Monday, 8 April 2013

The key to SURVIVAL is under the VALUE CHAIN mat!



Nowadays, there is almost no business which does not face the question of SURVIVAL.

For some, this is the survival of the entire business, while for others it applies to a certain brand, sku or branch.

The GDP growth (if any) being almost negligible, the money resources being dry, purchasing power plummeting, TOP-LINE growth which, under normal conditions, is the MAIN driver of growth/survival, lately does not seem to come and companies have to look at the BOTTOM LINE and BELOW THE LINE figures to find the cash to keep going.

But it is truly rare that Leaderships of companies do the right thing when they have to make a turnaround...

Usually, it all starts with the CFO writing in bold on the executive summary of one of those periodic reports "We'd better do something NOW to improve our profitability if we want to survive!" and goes on more or less like the following...

The CEO immediately calls a meeting with the C level to repeat what the CFO has said and to ask for a COMMITTEE (which normally will be one of 20 something committees he has to chair monthly!) to look at the issue; normally this is a quick meeting as (s)he always is in a rush for a conf call or top-top meeting, or simply another COMMITEE...

The CFO asks his/her people to prepare a gap analysis of the planned and actual figures and makes a distribution of COST CUTS per department. (S)he sends this to the members of the committee and ca
lls for a meeting to discuss these.

Of course it takes normally three to four times longer than needed to gather this committee as almost always the schedule of one or more people is impossible to match the timing.
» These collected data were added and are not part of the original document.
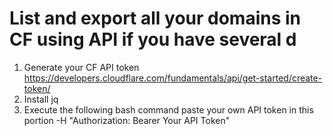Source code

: # List and export all your domains in CF using API if you have several d


1. Generate your CF API token https://developers.cloudflare.com/fundamentals/api/get-started/create-token/
2. Install jq
2. Execute the following bash command paste your own API token in this portion
-H "Authorization: Bearer Your API Token"
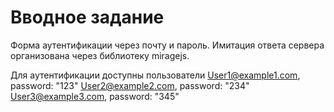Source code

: # Вводное задание

Форма аутентификации через почту и пароль.
Имитация ответа сервера организована через библиотеку miragejs.

Для аутентификации доступны пользователи
User1@example1.com, password: "123"
User2@example2.com, password: "234"
User3@example3.com, password: "345"
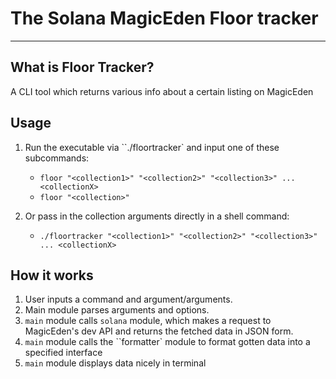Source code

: # The Solana MagicEden Floor tracker

---

## What is Floor Tracker?

A CLI tool which returns various info about a certain listing on MagicEden

## Usage

1. Run the executable via ``./floortracker` and input one of these subcommands:

   - `floor "<collection1>" "<collection2>" "<collection3>" ... <collectionX>`
   - `floor "<collection>"`

2. Or pass in the collection arguments directly in a shell command:
   - `./floortracker "<collection1>" "<collection2>" "<collection3>" ... <collectionX>`

## How it works

1. User inputs a command and argument/arguments.
2. Main module parses arguments and options.
3. `main` module calls `solana` module, which makes a request to MagicEden's dev API and returns the fetched data in JSON form.
4. `main` module calls the ``formatter` module to format gotten data into a specified interface
5. `main` module displays data nicely in terminal
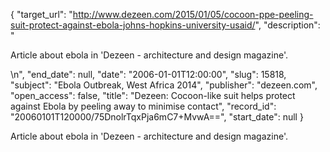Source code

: {
  "target_url": "http://www.dezeen.com/2015/01/05/cocoon-ppe-peeling-suit-protect-against-ebola-johns-hopkins-university-usaid/", 
  "description": "<p>Article about ebola in 'Dezeen - architecture and design magazine'.</p>\n", 
  "end_date": null, 
  "date": "2006-01-01T12:00:00", 
  "slug": 15818, 
  "subject": "Ebola Outbreak, West Africa 2014", 
  "publisher": "dezeen.com", 
  "open_access": false, 
  "title": "Dezeen: Cocoon-like suit helps protect against Ebola by peeling away to minimise contact", 
  "record_id": "20060101T120000/75DnolrTqxPja6mC7+MvwA==", 
  "start_date": null
}

<p>Article about ebola in 'Dezeen - architecture and design magazine'.</p>
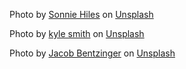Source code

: Photo by <a href="https://unsplash.com/@sonniehiles?utm_source=unsplash&utm_medium=referral&utm_content=creditCopyText">Sonnie Hiles</a> on <a href="https://unsplash.com/?utm_source=unsplash&utm_medium=referral&utm_content=creditCopyText">Unsplash</a>

Photo by <a href="https://unsplash.com/@roller1?utm_source=unsplash&utm_medium=referral&utm_content=creditCopyText">kyle smith</a> on <a href="https://unsplash.com/?utm_source=unsplash&utm_medium=referral&utm_content=creditCopyText">Unsplash</a>

Photo by <a href="https://unsplash.com/@jacobbentzinger?utm_source=unsplash&utm_medium=referral&utm_content=creditCopyText">Jacob Bentzinger</a> on <a href="https://unsplash.com/?utm_source=unsplash&utm_medium=referral&utm_content=creditCopyText">Unsplash</a>
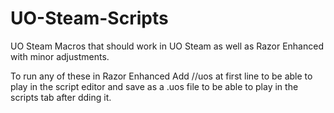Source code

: # UO-Steam-Scripts
UO Steam Macros that should work in UO Steam as well as Razor Enhanced with minor adjustments.

To run any of these in Razor Enhanced Add //uos at first line to be able to play in the script editor and save as a .uos file to be able to play in the scripts tab after dding it.
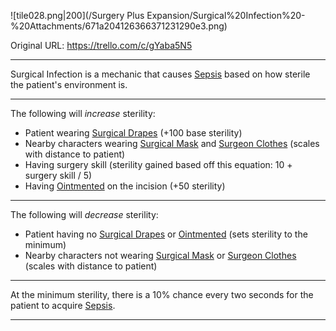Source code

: ![tile028.png\|200](/Surgery Plus Expansion/Surgical%20Infection%20-%20Attachments/671a204126366371231290e3.png)

Original URL: https://trello.com/c/gYaba5N5

---

Surgical Infection is a mechanic that causes [Sepsis](../Blood/Sepsis.md) based on how sterile the patient's environment is.

---

The following will _increase_ sterility:

- Patient wearing [Surgical Drapes](Surgical%20Drapes.md) (+100 base sterility)
- Nearby characters wearing [Surgical Mask](Surgical%20Mask.md) and [Surgeon Clothes](Surgeon%20Clothes.md) (scales with distance to patient)
- Having surgery skill (sterility gained based off this equation: 10 + surgery skill / 5)
- Having [Ointmented](../Any%20bodypart/Ointmented.md) on the incision (+50 sterility)

---

The following will _decrease_ sterility:

- Patient having no [Surgical Drapes](Surgical%20Drapes.md) or [Ointmented](../Any%20bodypart/Ointmented.md) (sets sterility to the minimum)
- Nearby characters not wearing [Surgical Mask](Surgical%20Mask.md) or [Surgeon Clothes](Surgeon%20Clothes.md) (scales with distance to patient)

---

At the minimum sterility, there is a 10% chance every two seconds for the patient to acquire [Sepsis](../Blood/Sepsis.md).

---

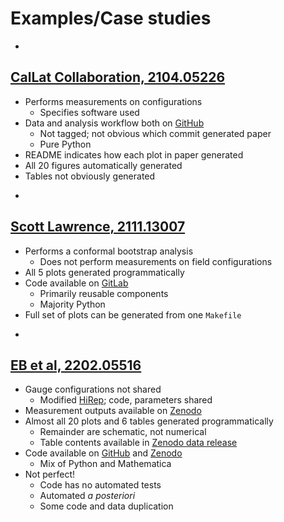 # Examples/Case studies

-

## [CalLat Collaboration, 2104.05226](https://arxiv.org/abs/2104.05226)

* Performs measurements on configurations
  * Specifies software used
* Data and analysis workflow both on [GitHub](https://github.com/callat-qcd/project_fh_vs_3pt)
  * Not tagged; not obvious which commit generated paper
  * Pure Python
* README indicates how each plot in paper generated
* All 20 figures automatically generated
* Tables not obviously generated

-

## [Scott Lawrence, 2111.13007](https://arxiv.org/abs/2111.13007)

* Performs a conformal bootstrap analysis
  * Does not perform measurements on field configurations
* All 5 plots generated programmatically
* Code available on [GitLab](https://gitlab.com/s.lawrence/bootstrap)
  * Primarily reusable components
  * Majority Python
* Full set of plots can be generated from one `Makefile`

-

## [EB et al, 2202.05516](https://arxiv.org/abs/2202.05516)

* Gauge configurations not shared
  * Modified [HiRep](https://github.com/sa2c/HiRep); code, parameters shared
* Measurement outputs available on [Zenodo](https://doi.org/10.5281/zenodo.6472270)
* Almost all 20 plots and 6 tables generated programmatically
  * Remainder are schematic, not numerical
  * Table contents available in [Zenodo data release](https://doi.org/10.5281/zenodo.6472270)
* Code available on [GitHub](https://github.com/edbennett/sp2n-multirep-202203) and [Zenodo](https://doi.org/10.5281/zenodo.6472232)
  * Mix of Python and Mathematica
* Not perfect!
  * Code has no automated tests
  * Automated _a posteriori_
  * Some code and data duplication
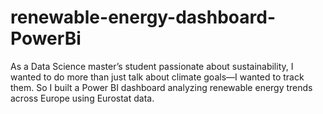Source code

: # renewable-energy-dashboard-PowerBi
As a Data Science master’s student passionate about sustainability, I wanted to do more than just talk about climate goals—I wanted to track them.  So I built a Power BI dashboard analyzing renewable energy trends across Europe using Eurostat data.

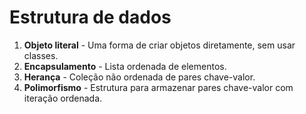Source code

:  # Estrutura de dados

1. **Objeto literal** - Uma forma de criar objetos diretamente, sem usar classes.
2. **Encapsulamento** - Lista ordenada de elementos.
3. **Herança** - Coleção não ordenada de pares chave-valor.
4. **Polimorfismo** - Estrutura para armazenar pares chave-valor com iteração ordenada.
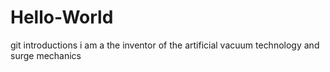 # Hello-World
git introductions
i am a the inventor of the artificial vacuum technology and surge mechanics 
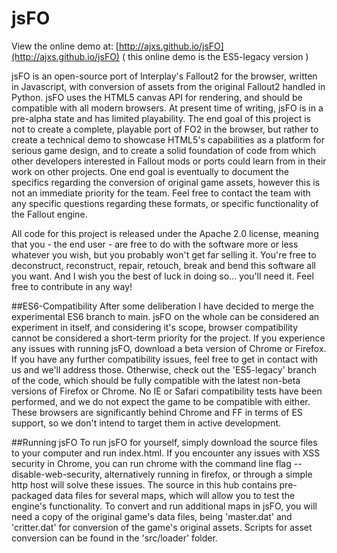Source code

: # jsFO

View the online demo at: [http://ajxs.github.io/jsFO](http://ajxs.github.io/jsFO)
( this online demo is the ES5-legacy version )

jsFO is an open-source port of Interplay's Fallout2 for the browser, written in Javascript, with conversion of assets from the original Fallout2 handled in Python.
jsFO uses the HTML5 canvas API for rendering, and should be compatible with all modern browsers.
At present time of writing, jsFO is in a pre-alpha state and has limited playability.
The end goal of this project is not to create a complete, playable port of FO2 in the browser, but rather to create a technical demo to showcase HTML5's capabilities as a platform for serious game design, and to create a solid foundation of code from which other developers interested in Fallout mods or ports could learn from in their work on other projects.
One end goal is eventually to document the specifics regarding the conversion of original game assets, however this is not an immediate priority for the team. Feel free to contact the team with any specific questions regarding these formats, or specific functionality of the Fallout engine.

All code for this project is released under the Apache 2.0 license, meaning that you - the end user - are free to do with the software more or less whatever you wish, but you probably won't get far selling it. You're free to deconstruct, reconstruct, repair, retouch, break and bend this software all you want. And I wish you the best of luck in doing so... you'll need it. Feel free to contribute in any way!

##ES6-Compatibility
After some deliberation I have decided to merge the experimental ES6 branch to main.
jsFO on the whole can be considered an experiment in itself, and considering it's scope, browser compatibility cannot be considered a short-term priority for the project. If you experience any issues with running jsFO, download a beta version of Chrome or Firefox. If you have any further compatibility issues, feel free to get in contact with us and we'll address those. Otherwise, check out the 'ES5-legacy' branch of the code, which should be fully compatible with the latest non-beta versions of Firefox or Chrome.
No IE or Safari compatibility tests have been performed, and we do not expect the game to be compatible with either. These browsers are significantly behind Chrome and FF in terms of ES support, so we don't intend to target them in active development.

##Running jsFO
To run jsFO for yourself, simply download the source files to your computer and run index.html. If you encounter any issues with XSS security in Chrome, you can run chrome with the command line flag --disable-web-security, alternatively running in firefox, or through a simple http host will solve these issues.
The source in this hub contains pre-packaged data files for several maps, which will allow you to test the engine's functionality. To convert and run additional maps in jsFO, you will need a copy of the original game's data files, being 'master.dat' and 'critter.dat' for conversion of the game's original assets.
Scripts for asset conversion can be found in the 'src/loader' folder.
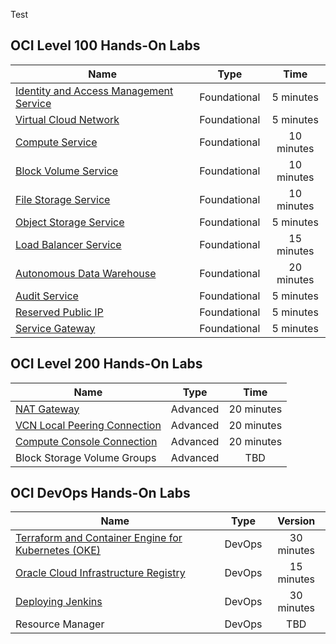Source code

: 
Test

## OCI Level 100 Hands-On Labs 


|                  **Name**              |    **Type**  | **Time** |
|----------------------------------------|:------------:|:-------:|
|[Identity and Access Management Service](./L100-LAB/Identity_Access_Management/IAM_HOL.md) | Foundational |   5 minutes   |
|[Virtual Cloud Network](./L100-LAB/Virtual_Cloud_Network/VCN_HOL.md)                        | Foundational |   5 minutes   |
|[Compute Service](./L100-LAB/Compute_Services/Compute_HOL.md)                        | Foundational |   10 minutes   |
|[Block Volume Service](./L100-LAB/Block_Volume/Block_Volume_HOL.md)                        | Foundational |   10 minutes   |
|[File Storage Service](./L100-LAB/File_Storage_Service/FSS_HOL.md)                   | Foundational |   10 minutes   | 
|[Object Storage Service](./L100-LAB/Object_Storage/ObjectStorage_HOL.md)                   | Foundational |   5 minutes   |  
|[Load Balancer Service](./L100-LAB/Load_Balancer/load_balancer.md)                 | Foundational |   15 minutes   |      
|[Autonomous Data Warehouse](./L100-LAB/Autonomous_Data_Warehouse/ADW_HOL.md)             | Foundational |   20 minutes   | 
|[Audit Service](./L100-LAB/Audit_Service/AUDIT_HOL.md) | Foundational |   5 minutes   |
|[Reserved Public IP](./L100-LAB/Using_Reserved_Public_IP/Reserved_Public_IP_HOL.md) | Foundational |   5 minutes   |  
|[Service Gateway](./L100-LAB/Using_Service_Gateway/Using_Service_Gateway_HOL.md) | Foundational |   5 minutes   |  



## OCI Level 200 Hands-On Labs 


|                  **Name**              |    **Type**  | **Time** | 
|----------------------------------------|:------------:|:-------:|
|[NAT Gateway](./L200-LAB/NAT_Gateway/nat_gateway.md)| Advanced |   20 minutes   | 
|[VCN Local Peering Connection](./L200-LAB/VCN_Local_Peering/vcn_local_peering.md) | Advanced |   20 minutes   |   
|[Compute Console Connection](./L200-LAB/Compute-Console-Connection/HOL-Console-Connection.md)| Advanced |  20 minutes   |   
|Block Storage Volume Groups                  | Advanced |   TBD   |   


## OCI DevOps Hands-On Labs


|                  **Name**              |    **Type**  | **Version** | 
|----------------------------------------|:------------:|:-------:|
|[Terraform and Container Engine for Kubernetes (OKE)](./DevOps/Terraform-and-OKE-LAB/tf_oke_hol.md)| DevOps |   30 minutes   | 
|[Oracle Cloud Infrastructure Registry](./DevOps/Container_Registry/Container_Registry_HOL.md) | DevOps |   15 minutes   | 
|[Deploying Jenkins](./DevOps/Deploying_Jenkins/Deploying_Jenkins_HOL.md) | DevOps |   30 minutes   |  
|Resource Manager                     | DevOps |   TBD   |      


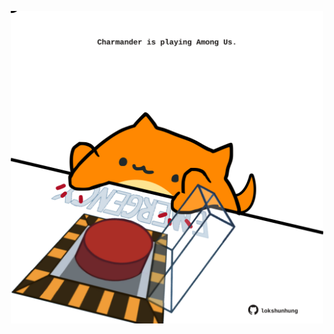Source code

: <!-- built at 01/10/2021, 16:02:49 UTC -->
<p align="center">
  <img width="500" height="500" src="./ReadmeImage.svg">
</p>
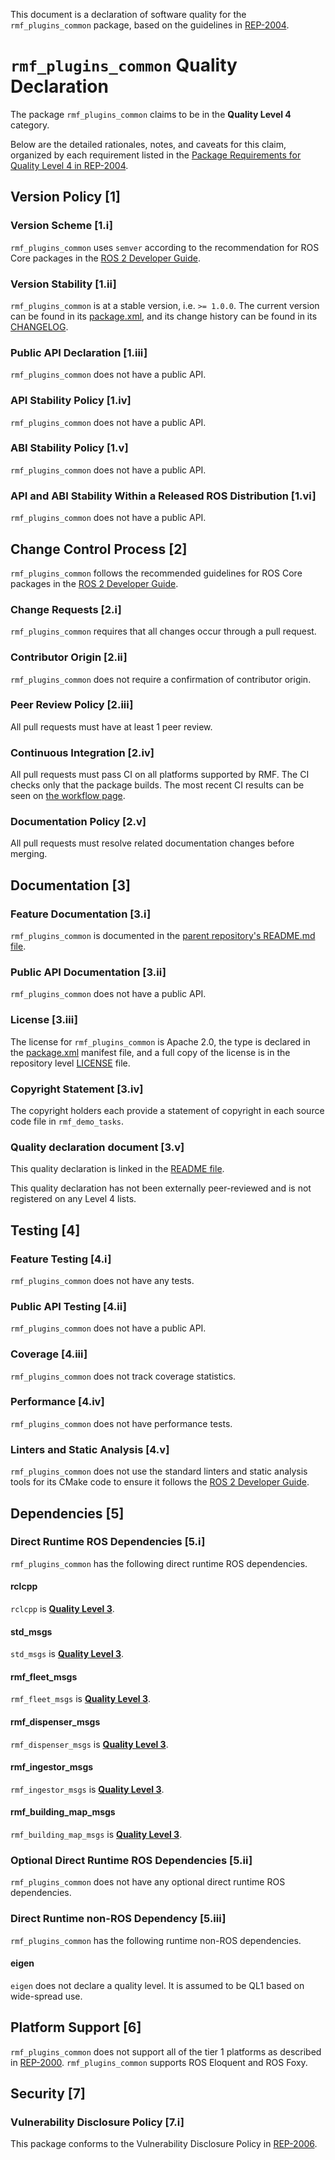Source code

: This document is a declaration of software quality for the `rmf_plugins_common` package, based on the guidelines in [REP-2004](https://www.ros.org/reps/rep-2004.html).

# `rmf_plugins_common` Quality Declaration

The package `rmf_plugins_common` claims to be in the **Quality Level 4** category.

Below are the detailed rationales, notes, and caveats for this claim, organized by each requirement listed in the [Package Requirements for Quality Level 4 in REP-2004](https://www.ros.org/reps/rep-2004.html).

## Version Policy [1]

### Version Scheme [1.i]

`rmf_plugins_common` uses `semver` according to the recommendation for ROS Core packages in the [ROS 2 Developer Guide](https://index.ros.org/doc/ros2/Contributing/Developer-Guide/#versioning).

### Version Stability [1.ii]

`rmf_plugins_common` is at a stable version, i.e. `>= 1.0.0`.
The current version can be found in its [package.xml](package.xml), and its change history can be found in its [CHANGELOG](CHANGELOG.rst).

### Public API Declaration [1.iii]

`rmf_plugins_common` does not have a public API.

### API Stability Policy [1.iv]

`rmf_plugins_common` does not have a public API.

### ABI Stability Policy [1.v]

`rmf_plugins_common` does not have a public API.

### API and ABI Stability Within a Released ROS Distribution [1.vi]

`rmf_plugins_common` does not have a public API.

## Change Control Process [2]

`rmf_plugins_common` follows the recommended guidelines for ROS Core packages in the [ROS 2 Developer Guide](https://index.ros.org/doc/ros2/Contributing/Developer-Guide/#package-requirements).

### Change Requests [2.i]

`rmf_plugins_common` requires that all changes occur through a pull request.

### Contributor Origin [2.ii]

`rmf_plugins_common` does not require a confirmation of contributor origin.

### Peer Review Policy [2.iii]

All pull requests must have at least 1 peer review.

### Continuous Integration [2.iv]

All pull requests must pass CI on all platforms supported by RMF.
The CI checks only that the package builds.
The most recent CI results can be seen on [the workflow page](https://github.com/open-rmf/rmf_simulation/actions).

### Documentation Policy [2.v]

All pull requests must resolve related documentation changes before merging.

## Documentation [3]

### Feature Documentation [3.i]

`rmf_plugins_common` is documented in the [parent repository's README.md file](https://github.com/open-rmf/rmf_simulation/blob/master/README.md).

### Public API Documentation [3.ii]

`rmf_plugins_common` does not have a public API.

### License [3.iii]

The license for `rmf_plugins_common` is Apache 2.0, the type is declared in the [package.xml](package.xml) manifest file, and a full copy of the license is in the repository level [LICENSE](../LICENSE) file.

### Copyright Statement [3.iv]

The copyright holders each provide a statement of copyright in each source code file in `rmf_demo_tasks`.

### Quality declaration document [3.v]

This quality declaration is linked in the [README file](README.md).

This quality declaration has not been externally peer-reviewed and is not registered on any Level 4 lists.

## Testing [4]

### Feature Testing [4.i]

`rmf_plugins_common` does not have any tests.

### Public API Testing [4.ii]

`rmf_plugins_common` does not have a public API.

### Coverage [4.iii]

`rmf_plugins_common` does not track coverage statistics.

### Performance [4.iv]

`rmf_plugins_common` does not have performance tests.

### Linters and Static Analysis [4.v]

`rmf_plugins_common` does not use the standard linters and static analysis tools for its CMake code to ensure it follows the [ROS 2 Developer Guide](https://index.ros.org/doc/ros2/Contributing/Developer-Guide/#linters).

## Dependencies [5]

### Direct Runtime ROS Dependencies [5.i]

`rmf_plugins_common` has the following direct runtime ROS dependencies.

#### rclcpp

`rclcpp` is [**Quality Level 3**](https://github.com/ros2/rclcpp/blob/master/rclcpp/QUALITY_DECLARATION.md).

#### std_msgs

`std_msgs` is [**Quality Level 3**](https://github.com/ros2/common_interfaces/blob/master/std_msgs/QUALITY_DECLARATION.md).

#### rmf\_fleet\_msgs

`rmf_fleet_msgs` is [**Quality Level 3**](https://github.com/open-rmf/rmf_core_msgs/blob/master/rmf_fleet_msgs/QUALITY_DECLARATION.md).

#### rmf\_dispenser\_msgs

`rmf_dispenser_msgs` is [**Quality Level 3**](https://github.com/open-rmf/rmf_core_msgs/blob/master/rmf_dispenser_msgs/QUALITY_DECLARATION.md).

#### rmf\_ingestor\_msgs

`rmf_ingestor_msgs` is [**Quality Level 3**](https://github.com/open-rmf/rmf_core_msgs/blob/master/rmf_ingestor_msgs/QUALITY_DECLARATION.md).

#### rmf\_building\_map\_msgs

`rmf_building_map_msgs` is [**Quality Level 3**](https://github.com/open-rmf/rmf_building_map_msgs/blob/master/rmf_building_map_msgs/QUALITY_DECLARATION.md).

### Optional Direct Runtime ROS Dependencies [5.ii]

`rmf_plugins_common` does not have any optional direct runtime ROS dependencies.

### Direct Runtime non-ROS Dependency [5.iii]

`rmf_plugins_common` has the following runtime non-ROS dependencies.

#### eigen

`eigen` does not declare a quality level.
It is assumed to be QL1 based on wide-spread use.

## Platform Support [6]

`rmf_plugins_common` does not support all of the tier 1 platforms as described in [REP-2000](https://www.ros.org/reps/rep-2000.html#support-tiers).
`rmf_plugins_common` supports ROS Eloquent and ROS Foxy.

## Security [7]

### Vulnerability Disclosure Policy [7.i]

This package conforms to the Vulnerability Disclosure Policy in [REP-2006](https://www.ros.org/reps/rep-2006.html).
Believe it or not, some do not really see this as a TOP PRIORITY issue!

Most of the time, nothing happens in this first meeting as most of these busy people have not even opened the attachment of the e-mail from CFO.

So, CFO presents once again what (s)he wrote in his/her e-mail and verbally asks everyone to go back and find the savings they need to provide for the survival.

They go back to their desks shoot a meeting with their subordinates to find tens of good reasons why these savings are impossible: Yes, the supplier is always ALREADY the cheapest possible to find in the market, the advertisement agency ALREADY has cut its agency commission, the factory is ALREADY working with the highest possible efficiency. All the sku's and brands are vital (yes some of them hardly sell at all, but they are STRATEGICALLY vital), all the departments are ALREADY working with the minimum number of people...

So in the second Committee meeting, the CEO hears what the C level team has to say and closes the meeting with, well... NO results at all. The message is "We should sell more!"

The targets of the sales team
are increased, the unhappy sales people get even more frustrated when their key clients either simply fail buying (into) those quantities or ask for huge discounts to get rid of their already swollen inventory and YES, sometimes the sales even fall below the ORIGINAL targets, by this PUSH!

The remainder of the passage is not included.